/---

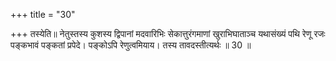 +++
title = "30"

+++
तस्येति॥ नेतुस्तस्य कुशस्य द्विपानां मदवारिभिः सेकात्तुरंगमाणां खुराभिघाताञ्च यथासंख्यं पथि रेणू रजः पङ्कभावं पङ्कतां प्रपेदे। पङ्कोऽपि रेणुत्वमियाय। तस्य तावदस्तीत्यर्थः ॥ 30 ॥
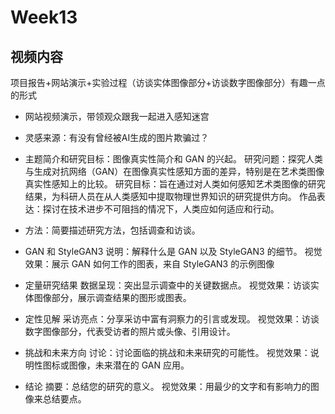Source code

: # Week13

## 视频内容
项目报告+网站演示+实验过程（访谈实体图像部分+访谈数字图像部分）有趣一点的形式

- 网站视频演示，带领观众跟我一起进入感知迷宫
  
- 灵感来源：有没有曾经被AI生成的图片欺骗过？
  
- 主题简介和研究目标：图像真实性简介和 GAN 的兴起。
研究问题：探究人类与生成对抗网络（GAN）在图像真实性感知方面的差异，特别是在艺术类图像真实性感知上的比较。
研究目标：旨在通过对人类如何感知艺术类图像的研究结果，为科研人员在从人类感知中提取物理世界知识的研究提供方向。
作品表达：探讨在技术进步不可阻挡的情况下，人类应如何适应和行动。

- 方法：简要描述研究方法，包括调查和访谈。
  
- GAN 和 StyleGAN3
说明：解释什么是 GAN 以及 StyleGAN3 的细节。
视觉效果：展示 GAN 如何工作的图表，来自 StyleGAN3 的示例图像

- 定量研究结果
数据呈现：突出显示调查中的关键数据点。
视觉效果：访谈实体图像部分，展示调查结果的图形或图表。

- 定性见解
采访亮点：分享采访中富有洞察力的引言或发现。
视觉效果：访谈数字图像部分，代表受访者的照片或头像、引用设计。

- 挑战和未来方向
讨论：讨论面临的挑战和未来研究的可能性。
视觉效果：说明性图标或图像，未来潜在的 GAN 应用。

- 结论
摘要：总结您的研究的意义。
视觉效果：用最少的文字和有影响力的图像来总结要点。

\---
/---

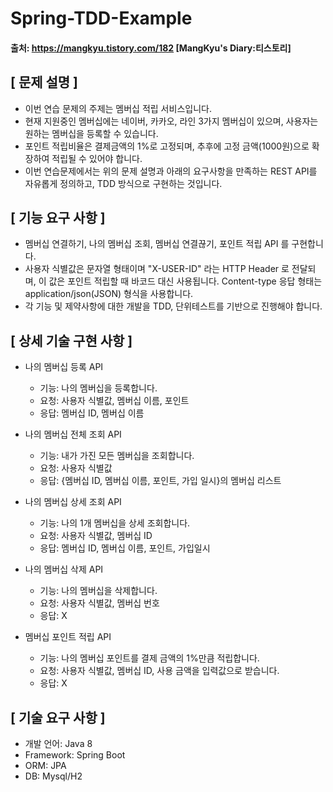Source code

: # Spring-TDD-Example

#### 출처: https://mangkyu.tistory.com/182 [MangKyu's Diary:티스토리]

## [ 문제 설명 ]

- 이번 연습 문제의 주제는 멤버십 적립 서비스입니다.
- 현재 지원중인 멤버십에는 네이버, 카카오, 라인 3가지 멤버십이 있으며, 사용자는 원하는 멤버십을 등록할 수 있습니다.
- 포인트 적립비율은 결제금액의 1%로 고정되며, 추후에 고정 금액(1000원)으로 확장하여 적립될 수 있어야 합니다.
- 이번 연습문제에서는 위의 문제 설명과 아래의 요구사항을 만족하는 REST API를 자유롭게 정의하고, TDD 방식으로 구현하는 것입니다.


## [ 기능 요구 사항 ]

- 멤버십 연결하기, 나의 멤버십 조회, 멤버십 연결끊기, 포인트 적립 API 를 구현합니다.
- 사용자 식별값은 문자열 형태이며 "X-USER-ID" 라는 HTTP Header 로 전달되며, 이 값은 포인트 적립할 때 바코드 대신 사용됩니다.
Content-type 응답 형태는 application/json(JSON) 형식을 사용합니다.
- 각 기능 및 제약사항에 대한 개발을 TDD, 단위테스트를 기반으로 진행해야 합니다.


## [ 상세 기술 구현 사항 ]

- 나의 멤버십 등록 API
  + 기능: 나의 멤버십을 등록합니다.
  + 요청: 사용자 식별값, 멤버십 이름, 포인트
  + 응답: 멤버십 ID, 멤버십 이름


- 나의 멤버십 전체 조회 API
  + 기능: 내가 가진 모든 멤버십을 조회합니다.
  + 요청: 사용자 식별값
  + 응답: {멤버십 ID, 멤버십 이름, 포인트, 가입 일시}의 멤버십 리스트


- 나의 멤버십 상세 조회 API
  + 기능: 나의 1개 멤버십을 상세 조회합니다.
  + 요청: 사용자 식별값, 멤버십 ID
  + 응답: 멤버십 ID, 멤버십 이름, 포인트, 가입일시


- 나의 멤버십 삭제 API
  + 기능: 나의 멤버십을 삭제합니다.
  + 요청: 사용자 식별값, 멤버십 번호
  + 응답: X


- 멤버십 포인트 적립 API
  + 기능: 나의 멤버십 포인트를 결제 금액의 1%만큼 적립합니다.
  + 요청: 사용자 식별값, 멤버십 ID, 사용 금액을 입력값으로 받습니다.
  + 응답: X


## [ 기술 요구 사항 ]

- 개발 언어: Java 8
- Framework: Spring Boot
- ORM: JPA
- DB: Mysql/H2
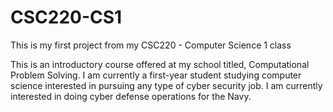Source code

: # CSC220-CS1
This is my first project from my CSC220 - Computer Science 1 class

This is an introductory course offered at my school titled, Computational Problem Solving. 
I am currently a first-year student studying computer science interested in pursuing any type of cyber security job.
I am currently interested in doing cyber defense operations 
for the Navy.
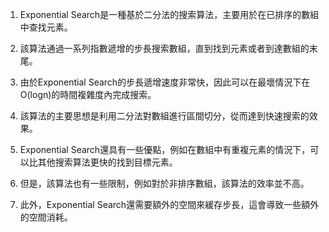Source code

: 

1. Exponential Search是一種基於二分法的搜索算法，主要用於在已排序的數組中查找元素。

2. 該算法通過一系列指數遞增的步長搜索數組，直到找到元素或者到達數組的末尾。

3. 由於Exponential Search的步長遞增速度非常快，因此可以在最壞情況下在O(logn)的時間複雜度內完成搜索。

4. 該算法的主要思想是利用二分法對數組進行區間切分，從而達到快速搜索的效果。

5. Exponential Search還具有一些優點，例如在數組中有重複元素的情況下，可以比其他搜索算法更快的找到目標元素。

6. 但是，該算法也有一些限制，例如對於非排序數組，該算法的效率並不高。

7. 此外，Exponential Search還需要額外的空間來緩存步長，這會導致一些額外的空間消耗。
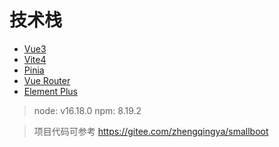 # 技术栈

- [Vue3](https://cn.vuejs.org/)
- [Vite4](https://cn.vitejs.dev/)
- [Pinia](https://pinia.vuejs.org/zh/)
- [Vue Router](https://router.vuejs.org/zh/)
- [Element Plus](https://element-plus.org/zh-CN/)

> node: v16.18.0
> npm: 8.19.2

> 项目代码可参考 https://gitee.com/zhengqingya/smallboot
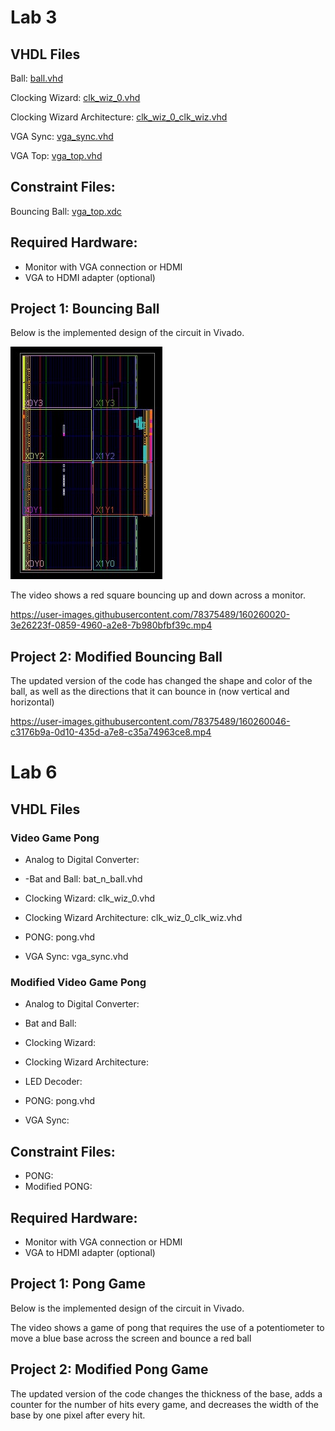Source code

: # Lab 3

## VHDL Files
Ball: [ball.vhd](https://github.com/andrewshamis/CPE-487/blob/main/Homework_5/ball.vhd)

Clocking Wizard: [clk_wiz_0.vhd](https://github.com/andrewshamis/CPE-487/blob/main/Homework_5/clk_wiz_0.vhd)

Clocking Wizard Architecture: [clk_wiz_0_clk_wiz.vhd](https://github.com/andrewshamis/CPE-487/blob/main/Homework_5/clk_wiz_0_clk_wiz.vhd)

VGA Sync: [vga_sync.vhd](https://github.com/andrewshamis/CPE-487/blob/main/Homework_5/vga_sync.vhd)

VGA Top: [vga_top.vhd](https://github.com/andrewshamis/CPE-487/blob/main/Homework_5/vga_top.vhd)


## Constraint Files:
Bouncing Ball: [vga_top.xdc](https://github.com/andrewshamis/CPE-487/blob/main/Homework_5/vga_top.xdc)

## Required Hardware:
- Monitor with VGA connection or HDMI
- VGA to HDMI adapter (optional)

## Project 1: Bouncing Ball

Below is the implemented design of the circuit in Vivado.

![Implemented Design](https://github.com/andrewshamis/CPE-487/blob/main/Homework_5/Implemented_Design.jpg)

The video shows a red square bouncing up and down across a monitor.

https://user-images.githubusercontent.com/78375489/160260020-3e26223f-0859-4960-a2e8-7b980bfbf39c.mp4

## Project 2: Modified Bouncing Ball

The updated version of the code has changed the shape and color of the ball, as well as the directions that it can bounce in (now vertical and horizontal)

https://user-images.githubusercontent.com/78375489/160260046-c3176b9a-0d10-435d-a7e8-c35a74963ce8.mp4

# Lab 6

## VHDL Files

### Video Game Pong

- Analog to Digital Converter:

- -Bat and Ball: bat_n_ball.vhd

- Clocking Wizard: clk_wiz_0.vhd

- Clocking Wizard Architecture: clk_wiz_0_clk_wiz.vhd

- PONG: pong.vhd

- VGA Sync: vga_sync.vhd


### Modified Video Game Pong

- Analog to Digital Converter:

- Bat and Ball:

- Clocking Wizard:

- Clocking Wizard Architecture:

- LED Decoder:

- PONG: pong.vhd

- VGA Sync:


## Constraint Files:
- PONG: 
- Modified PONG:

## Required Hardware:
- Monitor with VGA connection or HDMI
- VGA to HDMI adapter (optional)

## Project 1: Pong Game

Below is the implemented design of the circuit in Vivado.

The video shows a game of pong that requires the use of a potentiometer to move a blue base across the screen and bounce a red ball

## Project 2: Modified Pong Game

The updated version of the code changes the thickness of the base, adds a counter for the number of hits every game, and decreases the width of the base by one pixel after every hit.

\---
/---

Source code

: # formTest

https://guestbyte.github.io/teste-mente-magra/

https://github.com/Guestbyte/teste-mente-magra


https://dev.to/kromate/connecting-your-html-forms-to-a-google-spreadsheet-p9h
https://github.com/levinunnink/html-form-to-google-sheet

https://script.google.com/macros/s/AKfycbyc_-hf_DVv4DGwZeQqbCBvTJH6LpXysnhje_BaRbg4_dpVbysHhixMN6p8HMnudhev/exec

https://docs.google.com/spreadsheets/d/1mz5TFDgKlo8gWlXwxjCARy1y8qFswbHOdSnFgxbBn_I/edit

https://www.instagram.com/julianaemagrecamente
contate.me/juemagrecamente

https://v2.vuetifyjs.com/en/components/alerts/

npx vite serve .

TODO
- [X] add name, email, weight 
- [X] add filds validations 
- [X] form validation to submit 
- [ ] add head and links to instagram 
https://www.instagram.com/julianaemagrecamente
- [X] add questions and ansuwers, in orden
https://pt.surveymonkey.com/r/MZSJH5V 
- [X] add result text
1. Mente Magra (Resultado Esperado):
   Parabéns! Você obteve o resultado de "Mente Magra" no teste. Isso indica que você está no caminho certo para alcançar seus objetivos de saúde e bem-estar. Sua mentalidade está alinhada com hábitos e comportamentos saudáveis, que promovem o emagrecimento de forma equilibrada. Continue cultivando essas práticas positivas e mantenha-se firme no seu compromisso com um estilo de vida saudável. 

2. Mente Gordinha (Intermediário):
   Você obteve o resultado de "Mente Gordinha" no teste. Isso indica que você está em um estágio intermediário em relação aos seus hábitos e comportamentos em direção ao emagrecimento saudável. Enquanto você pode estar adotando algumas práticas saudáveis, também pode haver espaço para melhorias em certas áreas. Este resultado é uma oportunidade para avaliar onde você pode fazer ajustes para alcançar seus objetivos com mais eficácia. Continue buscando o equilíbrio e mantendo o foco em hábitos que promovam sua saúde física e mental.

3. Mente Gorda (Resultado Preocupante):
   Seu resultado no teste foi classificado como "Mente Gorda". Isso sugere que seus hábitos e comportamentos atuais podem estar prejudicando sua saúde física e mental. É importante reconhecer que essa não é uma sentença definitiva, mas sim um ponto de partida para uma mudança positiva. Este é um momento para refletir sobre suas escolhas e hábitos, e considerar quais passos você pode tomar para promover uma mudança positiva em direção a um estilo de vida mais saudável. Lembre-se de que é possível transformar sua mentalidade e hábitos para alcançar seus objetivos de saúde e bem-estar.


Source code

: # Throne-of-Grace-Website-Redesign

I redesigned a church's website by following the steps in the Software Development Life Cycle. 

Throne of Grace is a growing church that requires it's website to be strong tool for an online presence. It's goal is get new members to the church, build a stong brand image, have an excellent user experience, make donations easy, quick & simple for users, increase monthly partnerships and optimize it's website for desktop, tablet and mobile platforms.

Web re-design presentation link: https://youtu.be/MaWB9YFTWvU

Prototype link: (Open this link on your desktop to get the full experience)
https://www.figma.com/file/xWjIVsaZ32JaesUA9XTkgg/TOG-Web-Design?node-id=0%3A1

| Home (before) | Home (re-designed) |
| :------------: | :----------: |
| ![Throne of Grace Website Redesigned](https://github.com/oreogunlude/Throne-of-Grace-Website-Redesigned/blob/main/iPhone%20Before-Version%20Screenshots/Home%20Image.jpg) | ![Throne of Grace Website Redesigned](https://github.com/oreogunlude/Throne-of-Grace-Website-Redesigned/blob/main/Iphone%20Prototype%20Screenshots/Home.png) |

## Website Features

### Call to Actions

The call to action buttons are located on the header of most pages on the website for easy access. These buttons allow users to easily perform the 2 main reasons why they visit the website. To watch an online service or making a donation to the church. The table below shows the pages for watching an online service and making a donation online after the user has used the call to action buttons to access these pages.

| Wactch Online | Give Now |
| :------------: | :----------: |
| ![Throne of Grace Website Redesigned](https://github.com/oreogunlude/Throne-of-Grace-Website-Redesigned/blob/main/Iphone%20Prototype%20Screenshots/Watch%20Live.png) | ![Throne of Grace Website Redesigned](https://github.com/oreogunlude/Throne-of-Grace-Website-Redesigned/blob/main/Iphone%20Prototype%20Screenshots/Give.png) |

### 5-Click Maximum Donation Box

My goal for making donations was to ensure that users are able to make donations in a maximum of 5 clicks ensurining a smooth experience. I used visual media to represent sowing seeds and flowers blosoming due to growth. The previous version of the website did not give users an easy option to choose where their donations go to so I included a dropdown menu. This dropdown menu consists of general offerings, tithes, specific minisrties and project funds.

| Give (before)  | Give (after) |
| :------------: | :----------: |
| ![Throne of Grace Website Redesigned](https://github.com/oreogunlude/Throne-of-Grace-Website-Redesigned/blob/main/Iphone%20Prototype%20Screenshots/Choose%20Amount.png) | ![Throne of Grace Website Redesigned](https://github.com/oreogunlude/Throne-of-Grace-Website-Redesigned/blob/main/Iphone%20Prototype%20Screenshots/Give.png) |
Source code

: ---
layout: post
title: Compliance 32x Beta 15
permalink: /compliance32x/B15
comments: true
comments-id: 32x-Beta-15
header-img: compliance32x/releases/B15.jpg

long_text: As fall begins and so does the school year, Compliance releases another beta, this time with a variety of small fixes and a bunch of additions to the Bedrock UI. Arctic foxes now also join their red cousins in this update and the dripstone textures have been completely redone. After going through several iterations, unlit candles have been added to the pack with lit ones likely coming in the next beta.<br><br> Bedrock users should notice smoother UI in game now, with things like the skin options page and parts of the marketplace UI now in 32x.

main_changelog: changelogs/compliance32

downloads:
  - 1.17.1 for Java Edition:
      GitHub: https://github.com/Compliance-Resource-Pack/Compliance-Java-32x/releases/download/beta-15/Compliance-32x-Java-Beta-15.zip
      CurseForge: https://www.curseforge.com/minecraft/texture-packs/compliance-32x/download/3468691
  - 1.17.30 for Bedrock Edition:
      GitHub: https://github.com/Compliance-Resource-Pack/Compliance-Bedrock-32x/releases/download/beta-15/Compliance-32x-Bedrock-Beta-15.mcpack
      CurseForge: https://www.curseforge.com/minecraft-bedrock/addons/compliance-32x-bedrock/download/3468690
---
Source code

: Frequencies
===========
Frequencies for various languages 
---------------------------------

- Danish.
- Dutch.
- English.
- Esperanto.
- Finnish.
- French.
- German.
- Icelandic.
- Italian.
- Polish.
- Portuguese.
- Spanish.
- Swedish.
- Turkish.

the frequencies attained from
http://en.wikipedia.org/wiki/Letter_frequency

\---

Among the lines of the material, count those that contain the string "mais" and state only that count.

→ Written response
2